Altrettanto semplicistico sarebbe parlare di pericolo di deriva fondamentalista per il futuro politico-istituzionale dei Paesi in transizione, visto che l’Islam è stato ed è tuttora il comune denominatore nel percorso di emancipazione della società civile dallo strapotere delle elite militari e patrimoniali.  “Quando ho chiesto ad un membro del Consiglio Nazionale di Transizione libico se avrebbero proibito l’alcol –ha riferito Lucia Goracci, inviata del TG3 sul fronte delle rivolte- lui ha risposto: una media di duemila cittadini consumano alcool mentre oltre due milioni di persone non hanno accesso all’acqua potabile. Secondo lei in assemblea di cosa ci preoccuperemo?” Il connubio tra Islam e modernità è possibile, ha ribadito Tonini, non senza rimarcare che si tratta di una sfida.

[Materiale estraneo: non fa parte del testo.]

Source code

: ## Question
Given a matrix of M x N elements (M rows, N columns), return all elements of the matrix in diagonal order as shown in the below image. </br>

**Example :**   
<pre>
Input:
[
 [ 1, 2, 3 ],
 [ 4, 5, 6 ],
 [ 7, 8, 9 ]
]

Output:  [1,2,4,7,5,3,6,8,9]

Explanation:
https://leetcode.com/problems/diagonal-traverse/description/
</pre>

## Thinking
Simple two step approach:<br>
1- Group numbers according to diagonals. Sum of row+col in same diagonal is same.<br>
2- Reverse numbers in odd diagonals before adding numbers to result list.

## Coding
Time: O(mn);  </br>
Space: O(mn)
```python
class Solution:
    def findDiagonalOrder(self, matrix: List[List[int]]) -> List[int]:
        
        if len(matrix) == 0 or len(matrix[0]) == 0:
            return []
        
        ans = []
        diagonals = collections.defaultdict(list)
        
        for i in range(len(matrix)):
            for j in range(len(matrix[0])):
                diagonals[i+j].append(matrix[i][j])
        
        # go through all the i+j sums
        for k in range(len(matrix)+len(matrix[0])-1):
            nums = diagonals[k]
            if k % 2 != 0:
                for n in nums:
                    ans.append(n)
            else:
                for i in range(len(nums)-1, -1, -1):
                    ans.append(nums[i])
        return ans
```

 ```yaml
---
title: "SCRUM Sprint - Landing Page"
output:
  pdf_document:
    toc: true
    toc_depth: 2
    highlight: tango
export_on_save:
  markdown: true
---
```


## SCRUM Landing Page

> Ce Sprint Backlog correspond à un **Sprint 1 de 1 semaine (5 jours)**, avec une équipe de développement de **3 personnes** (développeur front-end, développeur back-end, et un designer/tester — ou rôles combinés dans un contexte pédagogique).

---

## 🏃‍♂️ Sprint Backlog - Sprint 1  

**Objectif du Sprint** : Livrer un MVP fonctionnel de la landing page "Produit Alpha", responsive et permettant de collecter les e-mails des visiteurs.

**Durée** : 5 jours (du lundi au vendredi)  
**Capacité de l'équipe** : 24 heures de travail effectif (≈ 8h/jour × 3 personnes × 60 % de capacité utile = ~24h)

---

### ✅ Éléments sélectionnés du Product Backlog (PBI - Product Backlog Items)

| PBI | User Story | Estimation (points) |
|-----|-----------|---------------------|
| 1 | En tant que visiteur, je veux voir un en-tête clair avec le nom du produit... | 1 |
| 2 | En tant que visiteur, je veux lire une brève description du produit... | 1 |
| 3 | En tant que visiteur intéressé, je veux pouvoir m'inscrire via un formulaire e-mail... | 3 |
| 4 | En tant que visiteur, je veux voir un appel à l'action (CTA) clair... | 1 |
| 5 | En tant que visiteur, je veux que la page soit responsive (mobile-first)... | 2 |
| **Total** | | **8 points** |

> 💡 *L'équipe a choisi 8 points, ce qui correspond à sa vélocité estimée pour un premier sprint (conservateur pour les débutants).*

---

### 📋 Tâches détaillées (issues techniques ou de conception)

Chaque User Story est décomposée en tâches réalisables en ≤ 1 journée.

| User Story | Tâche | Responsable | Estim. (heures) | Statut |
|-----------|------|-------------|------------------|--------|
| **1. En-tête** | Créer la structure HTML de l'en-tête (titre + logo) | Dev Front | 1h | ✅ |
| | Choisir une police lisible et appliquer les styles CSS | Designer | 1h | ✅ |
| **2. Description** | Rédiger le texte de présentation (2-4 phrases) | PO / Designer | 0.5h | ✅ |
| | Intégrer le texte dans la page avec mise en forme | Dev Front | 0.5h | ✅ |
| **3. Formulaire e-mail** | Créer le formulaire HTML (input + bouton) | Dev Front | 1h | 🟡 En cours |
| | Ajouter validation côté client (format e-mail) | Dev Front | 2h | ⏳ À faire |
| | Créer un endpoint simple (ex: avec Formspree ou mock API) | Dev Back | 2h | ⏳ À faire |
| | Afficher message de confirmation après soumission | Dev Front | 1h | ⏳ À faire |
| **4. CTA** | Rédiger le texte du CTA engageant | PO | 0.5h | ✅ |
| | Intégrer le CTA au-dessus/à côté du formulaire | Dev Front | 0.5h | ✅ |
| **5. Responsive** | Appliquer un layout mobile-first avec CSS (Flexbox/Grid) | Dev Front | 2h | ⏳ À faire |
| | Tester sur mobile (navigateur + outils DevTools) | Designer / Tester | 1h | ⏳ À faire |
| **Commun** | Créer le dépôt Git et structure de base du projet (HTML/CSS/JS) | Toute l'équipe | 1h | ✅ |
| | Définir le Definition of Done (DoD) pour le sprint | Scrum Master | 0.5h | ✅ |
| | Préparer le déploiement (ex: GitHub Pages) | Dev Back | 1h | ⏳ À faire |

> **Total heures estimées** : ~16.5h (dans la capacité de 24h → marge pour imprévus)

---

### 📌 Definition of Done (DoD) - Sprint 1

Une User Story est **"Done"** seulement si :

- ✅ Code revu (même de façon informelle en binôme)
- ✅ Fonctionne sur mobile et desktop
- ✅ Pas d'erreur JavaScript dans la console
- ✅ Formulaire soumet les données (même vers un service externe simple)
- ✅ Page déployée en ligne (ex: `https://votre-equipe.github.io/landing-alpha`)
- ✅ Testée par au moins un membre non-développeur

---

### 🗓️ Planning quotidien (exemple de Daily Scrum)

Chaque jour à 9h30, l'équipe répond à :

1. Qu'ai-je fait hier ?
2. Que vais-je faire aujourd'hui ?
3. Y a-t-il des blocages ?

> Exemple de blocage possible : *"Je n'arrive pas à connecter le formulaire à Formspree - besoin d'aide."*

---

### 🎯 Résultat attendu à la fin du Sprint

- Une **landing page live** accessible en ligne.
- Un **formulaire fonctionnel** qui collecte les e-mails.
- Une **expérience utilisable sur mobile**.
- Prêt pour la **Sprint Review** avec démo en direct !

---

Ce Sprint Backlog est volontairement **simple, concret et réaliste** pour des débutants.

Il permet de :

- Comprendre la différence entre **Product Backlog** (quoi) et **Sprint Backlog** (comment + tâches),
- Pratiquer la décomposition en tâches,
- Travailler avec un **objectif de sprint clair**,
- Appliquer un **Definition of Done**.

Una cosa e’ ormai certa: se da un lato l’Unione Europea ha accolto positivamente i cambiamenti di regime, come ha sottolineato Ruth-Hanau Santini, non ci si puo’ preoccupare di cio’ che avviene dall’altra parte del Mediterraneo solo se gli immigrati scappano in massa dai loro Paesi e sbarcano a Lampedusa. Questa stagione araba deve essere un’occasione per l’Europa per sostenere i movimenti e le societa’ civili dei vari Paesi arabi, sapendo che la democrazia non si costruisce dall’oggi al domani. E’ come un aquilone –da qui il logo del convegno-, simbolo di una libertà non assoluta, che necessita di sforzo e di fili resistenti. Di aquiloni ce ne possono essere di tanti colori e forme, ma ciò non toglie che tutti possano volare allo stesso modo.